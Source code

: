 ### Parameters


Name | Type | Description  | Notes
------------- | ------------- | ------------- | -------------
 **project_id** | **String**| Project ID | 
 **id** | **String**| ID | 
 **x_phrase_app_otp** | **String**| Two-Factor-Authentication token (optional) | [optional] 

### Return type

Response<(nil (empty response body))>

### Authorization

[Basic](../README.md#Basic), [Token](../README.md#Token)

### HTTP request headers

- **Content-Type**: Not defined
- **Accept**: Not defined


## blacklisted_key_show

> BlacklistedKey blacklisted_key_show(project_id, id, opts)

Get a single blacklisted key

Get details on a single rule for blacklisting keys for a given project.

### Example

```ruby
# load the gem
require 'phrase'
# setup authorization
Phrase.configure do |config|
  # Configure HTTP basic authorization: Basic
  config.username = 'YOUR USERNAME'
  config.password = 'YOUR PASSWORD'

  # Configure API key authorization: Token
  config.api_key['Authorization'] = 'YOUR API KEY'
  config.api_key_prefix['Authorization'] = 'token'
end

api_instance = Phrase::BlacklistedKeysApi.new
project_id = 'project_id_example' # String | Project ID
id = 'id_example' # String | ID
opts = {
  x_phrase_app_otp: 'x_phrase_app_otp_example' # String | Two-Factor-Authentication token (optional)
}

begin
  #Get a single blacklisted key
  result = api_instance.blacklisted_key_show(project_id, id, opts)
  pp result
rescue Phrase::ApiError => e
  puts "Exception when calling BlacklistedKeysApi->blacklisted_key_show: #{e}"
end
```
########
--- Requirement ---
What is needed is each line from the records with the word "Basic" in it.

--- Exercise output ---
[Basic](../README.md#Basic), [Token](../README.md#Token)
  # Configure HTTP basic authorization: Basic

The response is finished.